The natural flow to the three-ring circus that has been major college football recruiting the past couple of decades is about to be rerouted.

For the first time, prospects will have a 72-hour early signing period, starting Dec. 20, to sign a national letter of intent instead of waiting until February.

The February signing period will still be available, and early enrollees can still show for classes in January even without signing. But the buildup to what has come to be known as signing day is about to take a huge hit, or at least gain a competitor.

“Those college football fans that like national signing day should be excited about this new rule because now you’ve got two of them,” Bucknuts recruiting analyst Bill Kurelic said. “How this all plays out, will the new period dominate and diminish the February period? Who knows? I guess we’re going to find out.”

He expects 11 and perhaps 13 or 14 of the 18 players already committed to Ohio State to sign during the early window. Among those are defensive end Brenton Cox of Stockbridge, Georgia; linebacker/athlete K’Vaughan Pope of Dinwiddie, Virginia; running back Master Teague of Murfreesboro, Tennessee; receiver Blue Smith of Huber Heights; linebacker Teradja Mitchell of Virginia Beach, Virginia; and Max Wray of Franklin, Tennessee.

Highly sought offensive lineman Jackson Carman of Fairfield has indicated he will sign in the early period, but he hasn’t said with whom. He is scheduled to make an official visit to Southern California the weekend of Dec. 15; his other primary suitors are Ohio State and Clemson.

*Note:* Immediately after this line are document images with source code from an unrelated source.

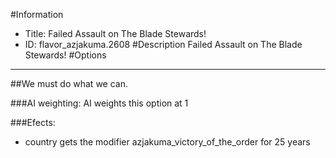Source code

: #Information
 - Title: Failed Assault on The Blade Stewards!
 - ID: flavor_azjakuma.2608
#Description
Failed Assault on The Blade Stewards!
#Options

___
##We must do what we can.

###AI weighting:
AI weights this option at 1


###Efects:<ul><li>country gets the modifier azjakuma_victory_of_the_order for 25 years</li></ul>
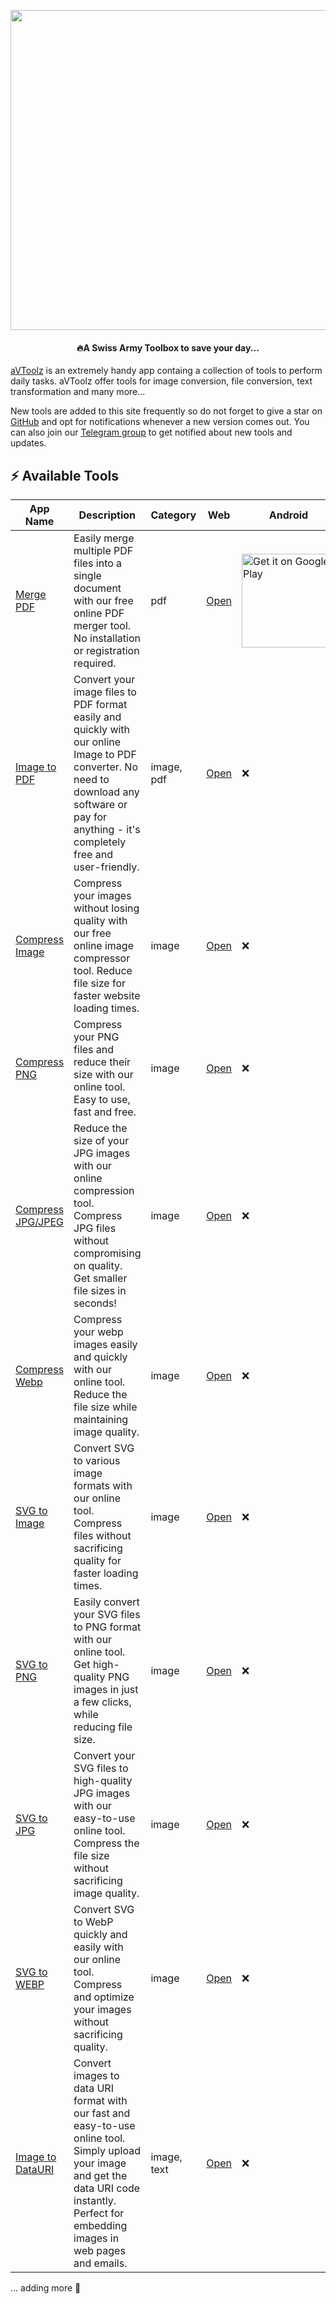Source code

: 
<p align="center">
  <img  src="https://avtoolz.com/avtoolz-banner-dark-shadow.webp" width="512px"  />
</p>
<h4 align="center" style='textAlign: "center", marginTop: "-1vh"'>
  🔥A Swiss Army Toolbox to save your day...
</h4>

[aVToolz](https://avtoolz.com/) is an extremely handy app containg a collection of tools to perform daily tasks. aVToolz offer tools for image conversion, file conversion, text transformation and many more...

New tools are added to this site frequently so do not forget to give a star on [GitHub](https://github.com/a0v0/avtoolz) and opt for notifications whenever a new version comes out. You can also join our [Telegram group](https://t.me/avtoolz) to get notified about new tools and updates.


## ⚡️ Available Tools

| App Name                                        | Description                                                                                                                                                                                      | Category    | Web                                 | Android                                                                                                                                                                                                                                                                                                   |
| ----------------------------------------------- | ------------------------------------------------------------------------------------------------------------------------------------------------------------------------------------------------ | ----------- | ----------------------------------- | --------------------------------------------------------------------------------------------------------------------------------------------------------------------------------------------------------------------------------------------------------------------------------------------------------- |
| [Merge PDF](https://avtoolz.com/pdf-tools/merge-pdf)                | Easily merge multiple PDF files into a single document with our free online PDF merger tool. No installation or registration required.                                                           | pdf         | [Open](https://avtoolz.com/pdf-tools/merge-pdf)         | <a href="https://play.google.com/store/apps/details?id=com.avtoolz.mergepdf&pcampaignid=pcampaignidMKT-Other-global-all-co-prtnr-py-PartBadge-Mar2515-1"><img alt="Get it on Google Play" width="150" src="https://play.google.com/intl/en_us/badges/static/images/badges/en_badge_web_generic.png"/></a> |
| [Image to PDF](https://avtoolz.com/pdf-tools/img-to-pdf)            | Convert your image files to PDF format easily and quickly with our online Image to PDF converter. No need to download any software or pay for anything - it's completely free and user-friendly. | image, pdf  | [Open](https://avtoolz.com/pdf-tools/img-to-pdf)        | ❌                                                                                                                                                                                                                                                                                                        |
| [Compress Image](https://avtoolz.com/image-tools/compress-image)    | Compress your images without losing quality with our free online image compressor tool. Reduce file size for faster website loading times.                                                       | image       | [Open](https://avtoolz.com/image-tools/compress-image)  | ❌                                                                                                                                                                                                                                                                                                        |
| [Compress PNG](https://avtoolz.com/image-tools/compress-png)        | Compress your PNG files and reduce their size with our online tool. Easy to use, fast and free.                                                                                                  | image       | [Open](https://avtoolz.com/image-tools/compress-png)    | ❌                                                                                                                                                                                                                                                                                                        |
| [Compress JPG/JPEG](https://avtoolz.com/image-tools/compress-jpg)   | Reduce the size of your JPG images with our online compression tool. Compress JPG files without compromising on quality. Get smaller file sizes in seconds!                                      | image       | [Open](https://avtoolz.com/image-tools/compress-jpg)    | ❌                                                                                                                                                                                                                                                                                                        |
| [Compress Webp](https://avtoolz.com/image-tools/compress-webp)      | Compress your webp images easily and quickly with our online tool. Reduce the file size while maintaining image quality.                                                                         | image       | [Open](https://avtoolz.com/image-tools/compress-webp)   | ❌                                                                                                                                                                                                                                                                                                        |
| [SVG to Image](https://avtoolz.com/image-tools/svg-to-img)          | Convert SVG to various image formats with our online tool. Compress files without sacrificing quality for faster loading times.                                                                  | image       | [Open](https://avtoolz.com/image-tools/svg-to-img)      | ❌                                                                                                                                                                                                                                                                                                        |
| [SVG to PNG](https://avtoolz.com/image-tools/svg-to-png)            | Easily convert your SVG files to PNG format with our online tool. Get high-quality PNG images in just a few clicks, while reducing file size.                                                    | image       | [Open](https://avtoolz.com/image-tools/svg-to-png)      | ❌                                                                                                                                                                                                                                                                                                        |
| [SVG to JPG](https://avtoolz.com/image-tools/svg-to-jpg)            | Convert your SVG files to high-quality JPG images with our easy-to-use online tool. Compress the file size without sacrificing image quality.                                                    | image       | [Open](https://avtoolz.com/image-tools/svg-to-jpg)      | ❌                                                                                                                                                                                                                                                                                                        |
| [SVG to WEBP](https://avtoolz.com/image-tools/svg-to-webp)          | Convert SVG to WebP quickly and easily with our online tool. Compress and optimize your images without sacrificing quality.                                                                      | image       | [Open](https://avtoolz.com/image-tools/svg-to-webp)     | ❌                                                                                                                                                                                                                                                                                                        |
| [Image to DataURI](https://avtoolz.com/image-tools/img-to-data-uri) | Convert images to data URI format with our fast and easy-to-use online tool. Simply upload your image and get the data URI code instantly. Perfect for embedding images in web pages and emails. | image, text | [Open](https://avtoolz.com/image-tools/img-to-data-uri) | ❌                                                                                                                                                                                                                                                                                                        |


... adding more 🫡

The reason the second signing period won’t become an afterthought, at least this time, is that some big names who have no intent of enrolling early or at least not signing early will still be out there. For example, in the case of Ohio State, defensive end Tyreke Smith of Cleveland Heights and Jayson Oweh of Blairstown, New Jersey, plan to make their college choices known during the Under Armour All-America Game on Jan. 4 in Orlando, Florida.

And the Buckeyes remain in pursuit of Las Vegas, Nevada, defensive lineman Palaie Gaoteote who, even though he has committed to USC, plans to keep an open mind until February.

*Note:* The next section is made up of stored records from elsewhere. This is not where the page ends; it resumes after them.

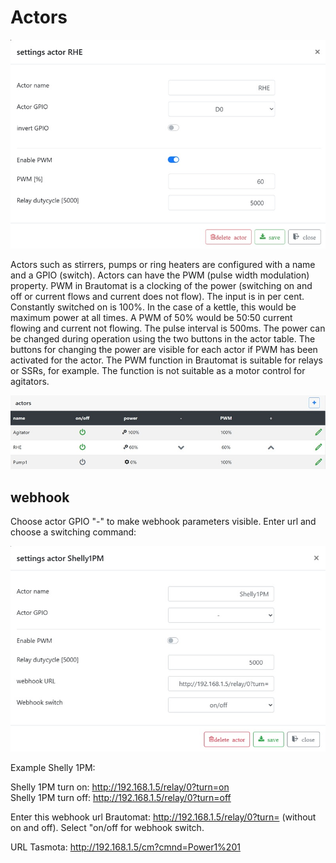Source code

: # Actors

![actor settings](/docs/img/aktoren_einstellungen.jpg)

Actors such as stirrers, pumps or ring heaters are configured with a name and a GPIO (switch). Actors can have the PWM (pulse width modulation) property. PWM in Brautomat is a clocking of the power (switching on and off or current flows and current does not flow). The input is in per cent. Constantly switched on is 100%. In the case of a kettle, this would be maximum power at all times. A PWM of 50% would be 50:50 current flowing and current not flowing. The pulse interval is 500ms. The power can be changed during operation using the two buttons in the actor table. The buttons for changing the power are visible for each actor if PWM has been activated for the actor. The PWM function in Brautomat is suitable for relays or SSRs, for example. The function is not suitable as a motor control for agitators.

![actors view](/docs/img/aktoren.jpg)

## webhook

Choose actor GPIO "-" to make webhook parameters visible. Enter url and choose a switching command:

![webhook](/docs/img/aktoren_webhook1.jpg)

Example Shelly 1PM:

Shelly 1PM turn on:  <http://192.168.1.5/relay/0?turn=on>\
Shelly 1PM turn off: <http://192.168.1.5/relay/0?turn=off>

Enter this webhook url Brautomat: <http://192.168.1.5/relay/0?turn=> (without on and off). Select "on/off for webhook switch.

URL Tasmota: <http://192.168.1.5/cm?cmnd=Power1%201>
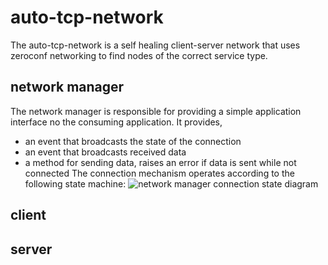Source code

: # auto-tcp-network
The auto-tcp-network is a self healing client-server network that uses zeroconf
networking to find nodes of the correct service type.
## network manager
The network manager is responsible for providing a simple application interface
no the consuming application. It provides,
 * an event that broadcasts the state of the connection
 * an event that broadcasts received data
 * a method for sending data, raises an error if data is sent while not
 connected
The connection mechanism operates according to the following state machine:
![network manager connection state diagram](https://github.com/geoff-coppertop/python-auto-tcp-network/network_manager_state_diagram.png)
## client

## server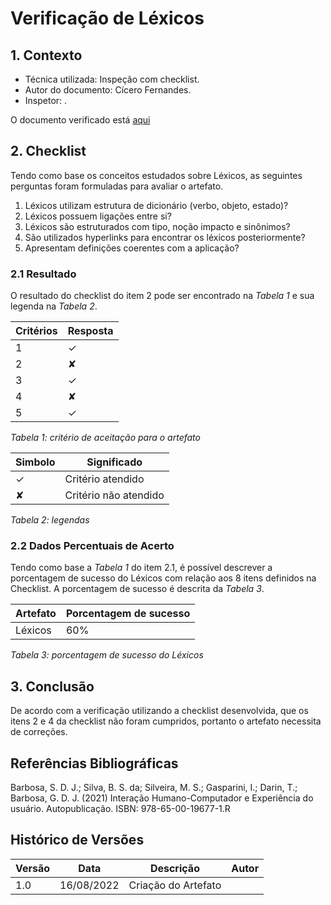# Verificação de Léxicos

## 1. Contexto

- Técnica utilizada: Inspeção com checklist.
- Autor do documento: Cícero Fernandes.
- Inspetor: .

O documento verificado está <a href="https://requisitos-de-software.github.io/2022.1-Notion/#/modelagem/lexicos">aqui</a>

## 2. Checklist

Tendo como base os conceitos estudados sobre Léxicos, as seguintes perguntas foram formuladas para avaliar o artefato.

1. Léxicos utilizam estrutura de dicionário (verbo, objeto, estado)?
2. Léxicos possuem ligações entre si?
3. Léxicos são estruturados com tipo, noção impacto e sinônimos?
4. São utilizados hyperlinks para encontrar os léxicos posteriormente?
5. Apresentam definições coerentes com a aplicação?

### 2.1 Resultado

O resultado do checklist do item 2 pode ser encontrado na _Tabela 1_ e sua legenda na _Tabela 2_.

| Critérios | Resposta |
| --------- | -------- |
| 1         | ✓        |
| 2         | ✘        |
| 3         | ✓        |
| 4         | ✘        |
| 5         | ✓        |

_Tabela 1: critério de aceitação para o artefato_

| Simbolo | Significado           |
| ------- | --------------------- |
| ✓       | Critério atendido     |
| ✘       | Critério não atendido |

_Tabela 2: legendas_

### 2.2 Dados Percentuais de Acerto

Tendo como base a _Tabela 1_ do item 2.1, é possível descrever a porcentagem de sucesso do Léxicos com
relação aos 8 itens definidos na Checklist. A porcentagem de sucesso é descrita da _Tabela 3_.

| Artefato | Porcentagem de sucesso |
| -------- | ---------------------- |
| Léxicos  | 60%                    |

_Tabela 3: porcentagem de sucesso do Léxicos_

## 3. Conclusão

De acordo com a verificação utilizando a checklist desenvolvida, que os itens 2 e 4 da checklist
não foram cumpridos, portanto o artefato necessita de correções.

## Referências Bibliográficas

Barbosa, S. D. J.; Silva, B. S. da; Silveira, M. S.; Gasparini, I.; Darin, T.; Barbosa, G. D. J. (2021)
Interação Humano-Computador e Experiência do usuário. Autopublicação. ISBN: 978-65-00-19677-1.R

## Histórico de Versões

| Versão | Data       | Descrição           | Autor |
| ------ | ---------- | ------------------- | ----- |
| 1.0    | 16/08/2022 | Criação do Artefato |       |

So that’s the new norm for coaches and their support staffs — especially those on the recruiting side such as Ohio State player personnel director Mark Pantoni. They must adjust as they weigh landing the big fish who want to sign early while staying in the hunt for those who want to wait.

Ohio State coach Urban Meyer indicated he has been bracing for it for a while, because it’s not a simple dynamic when it comes to the Buckeyes.

“The issue that’s going to come up here is this early signing period, and then you still don’t know who’s going to declare for the draft a month later,” Meyer said.

Like last year, when six Ohio State players declared for the NFL draft in January, including three from the secondary. The Buckeyes rounded up a deep class of defensive backs, with most enrolling early. But now they won’t have as many options left when they need to react.

“The other thing you’re going to see is the guy you keep on the back burner and try to flip him at the end, he signs on the 20th, you don’t have those guys either,” Meyer said. “So it’s going to be an interesting year.”